Germany's budget deficit for 2009 has been revised up to 3.3 percent of GDP from a previous estimate of 3.2 percent, and the economy didn't grow at all in the fourth quarter, Germany's Federal Statistics Office announced on Wednesday.
The deficit is above the 3 percent limit set by the Maastricht Treaty on European monetary union and was driven up by the economic crisis and the government's stimulus packages totalling 50 billion ($68 billion), which were launched last year. In 2008, Germany balanced its budget with a 0.0 percent deficit. Last year was the first time Germany exceeded the EU deficit limit since 2005.
The Bundesbank, Germany's central bank, projects that the deficit may rise to 5 percent in 2010 due to higher public spending as a result of increasing unemployment, and continued weak economic growth. The German Finance Ministry is even predicting a deficit ratio of 5.5 percent this year, but plans to push it back down below 3 percent by 2013.
But Germany is still doing significantly better than other euro member states. Greece reported a 2009 deficit of 12.7 percent, followed by Ireland and Spain with more than 10 percent. Concern over Greece's creditworthiness has led to a sharp depreciation of the euro in recent weeks.
Recovery Has Halted
Germany suffered its worst economic slump since World War II last year but managed to exit recession -- classified as two consecutive quarters of GDP contraction -- in the second quarter of last year.
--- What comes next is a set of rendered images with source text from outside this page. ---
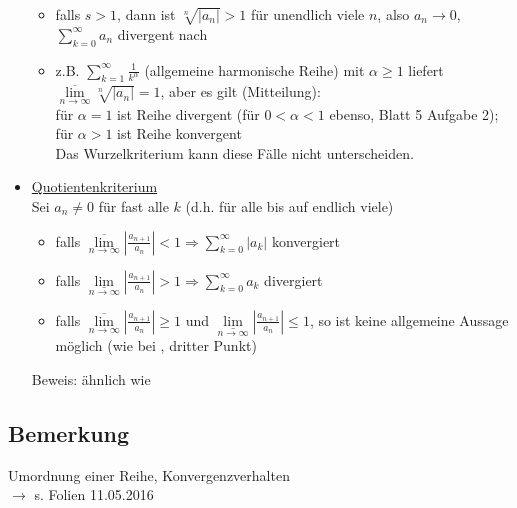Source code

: \documentclass[12pt, titlepage]{article}
\newcommand{\infn}{n\rightarrow\infty}
\renewcommand{\*}{\cdot}
\renewcommand{\limsup}[1]{\underset{#1}{\overline{\lim}}}
\renewcommand{\liminf}[1]{\underset{#1}{\underline{\lim}}}
\begin{document}
\begin{itemize}
\begin{itemize}
		\item falls $s>1$, dann ist $\sqrt[n]{|a_n|}>1$ für unendlich viele $n$, also $a_n\rightarrow0$, $\sum_{k=0}^{\infty}a_n$ divergent nach 
		\item z.B. $\sum_{k=1}^{\infty}\frac{1}{k^\alpha}$ (allgemeine harmonische Reihe) mit $\alpha\geq1$ liefert $\limsup{\infn}\sqrt[n]{|a_n|}=1$, aber es gilt (Mitteilung):\\
		für $\alpha=1$ ist Reihe divergent (für $0<\alpha<1$ ebenso, Blatt 5 Aufgabe 2);\\
		für $\alpha>1$ ist Reihe konvergent\\
		Das Wurzelkriterium kann diese Fälle nicht unterscheiden.
	\end{itemize}
	\item[\fbox{6b}] \underline{Quotientenkriterium}\\
	Sei $a_n\neq0$ für fast alle $k$ (d.h. für alle bis auf endlich viele)
	\begin{itemize}
		\item falls $\limsup{\infn}|\frac{a_{n+1}}{a_n}|<1\Rightarrow\sum_{k=0}^{\infty}|a_k|$ konvergiert
		\item falls $\liminf{\infn}|\frac{a_{n+1}}{a_n}|>1\Rightarrow\sum_{k=0}^{\infty}a_k$ divergiert
		\item falls $\limsup{\infn}|\frac{a_{n+1}}{a_n}|\geq1$ und $\liminf{\infn}|\frac{a_{n+1}}{a_n}|\leq1$, so ist keine allgemeine Aussage möglich (wie bei , dritter Punkt)
	\end{itemize}
	Beweis: ähnlich wie 
 \end{itemize}%
 \subsection{Bemerkung}
 Umordnung einer Reihe, Konvergenzverhalten\\
 $\rightarrow$ s. Folien 11.05.2016
	
	
	
	
	
	
	
	
	
	
	
	
	
	
	
\end{document}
However, the tentative recovery ground to a halt in the final quarter of 2009.
The statistics office on Wednesday confirmed preliminary figures which showed that real fourth-quarter GDP, adjusted for seasonal and calendar factors, was unchanged from the previous quarter, and down by a calendar-adjusted 2.4 percent from the year-earlier period.
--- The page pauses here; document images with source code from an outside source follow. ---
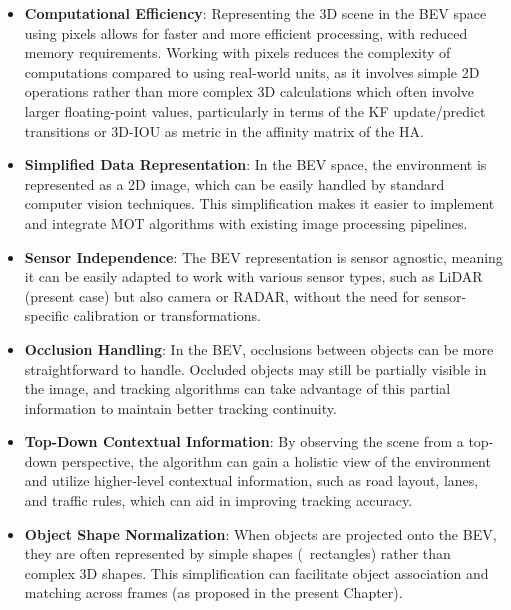 \begin{itemize}
	
	\item \textbf{Computational Efficiency}: Representing the 3D scene in the \ac{BEV} space using pixels allows for faster and more efficient processing, with reduced memory requirements. Working with pixels reduces the complexity of computations compared to using real-world units, as it involves simple 2D operations rather than more complex 3D calculations which often involve larger floating-point values, particularly in terms of the \ac{KF} update/predict transitions or 3D-\ac{IOU} as metric in the affinity matrix of the \acf{HA}.
	
	\item \textbf{Simplified Data Representation}: In the \ac{BEV} space, the environment is represented as a 2D image, which can be easily handled by standard computer vision techniques. This simplification makes it easier to implement and integrate \ac{MOT} algorithms with existing image processing pipelines.

	\item \textbf{Sensor Independence}: The \ac{BEV} representation is sensor agnostic, meaning it can be easily adapted to work with various sensor types, such as \ac{LiDAR} (present case) but also camera or \ac{RADAR}, without the need for sensor-specific calibration or transformations.
	
	\item \textbf{Occlusion Handling}: In the \ac{BEV}, occlusions between objects can be more straightforward to handle. Occluded objects may still be partially visible in the image, and tracking algorithms can take advantage of this partial information to maintain better tracking continuity.
	
	\item \textbf{Top-Down Contextual Information}: By observing the scene from a top-down perspective, the algorithm can gain a holistic view of the environment and utilize higher-level contextual information, such as road layout, lanes, and traffic rules, which can aid in improving tracking accuracy.
	
	\item \textbf{Object Shape Normalization}: When objects are projected onto the \ac{BEV}, they are often represented by simple shapes (\eg \ rectangles) rather than complex 3D shapes. This simplification can facilitate object association and matching across frames (as proposed in the present Chapter).

\end{itemize}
Wednesday's data followed bad news on Tuesday of a decline in the country's main leading economic indicator, the Ifo business climate index, which dropped for the first time in almost a year in February. That indicates Europe's largest economy may fall back into contraction in the first quarter of 2010, economists said.
The Ifo index, released by the Munich-based Ifo institute, is based on a monthly survey of some 7,000 firms. It fell to 95.2 in February from 95.8 in January. Ifo said the decline was largely due to poor sentiment in the retail sector, possibly as a result of the unusually harsh winter weather.
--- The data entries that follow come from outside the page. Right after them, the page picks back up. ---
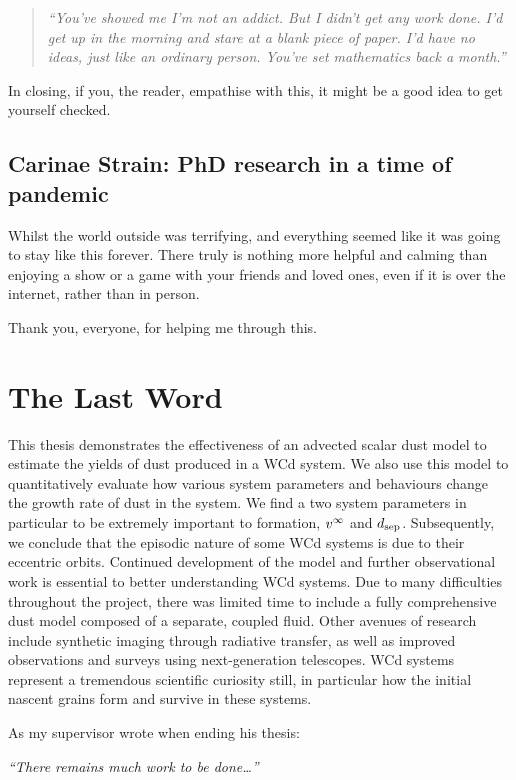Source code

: \begin{quote}
  \emph{
  \noindent
  ``You've showed me I'm not an addict. But I didn't get any work done. I'd get up in the morning and stare at a blank piece of paper. I'd have no ideas, just like an ordinary person. You've set mathematics back a month.''
  }
\end{quote}

\noindent
In closing, if you, the reader, empathise with this, it might be a good idea to get yourself checked.

\subsection{Carinae Strain: PhD research in a time of pandemic}
\label{sec:pandemic}

Whilst the world outside was terrifying, and everything seemed like it was going to stay like this forever.
There truly is nothing more helpful and calming than enjoying a show or a game with your friends and loved ones, even if it is over the internet, rather than in person.

\begin{center}
  Thank you, everyone, for helping me through this.
\end{center}

\section{The Last Word}

This thesis demonstrates the effectiveness of an advected scalar dust model to estimate the yields of dust produced in a WCd system.
We also use this model to quantitatively evaluate how various system parameters and behaviours change the growth rate of dust in the system.
We find a two system parameters in particular to be extremely important to formation, $v^\infty$ and $d_\text{sep}$.
Subsequently, we conclude that the episodic nature of some WCd systems is due to their eccentric orbits.
Continued development of the model and further observational work is essential to better understanding WCd systems.
Due to many difficulties throughout the project, there was limited time to include a fully comprehensive dust model composed of a separate, coupled fluid.
Other avenues of research include synthetic imaging through radiative transfer, as well as improved observations and surveys using next-generation telescopes.
WCd systems represent a tremendous scientific curiosity still, in particular how the initial nascent grains form and survive in these systems.

As my supervisor wrote when ending his thesis:

\begin{center}
  \emph{``There remains much work to be done\ldots''}
\end{center}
The gloomy retail outlook was confirmed on Wednesday with the release of the closely-watched GfK consumer sentiment index which showed consumer confidence stagnating amid worries over the economic outlook as well as the possible impact of Greece's debt crisis on Europe.
''Public discussion of the precarious budgetary situation of Greece and some other European countries is also unsettling consumers, as they fear negative effects on Germany's economic development,'' the GfK market research group said.
But it's not all doom and gloom. The depreciating euro is good for German industry because it makes exports cheaper outside the euro area. Economists said that, in the coming months, the economy may make up the ground it lost over the winter.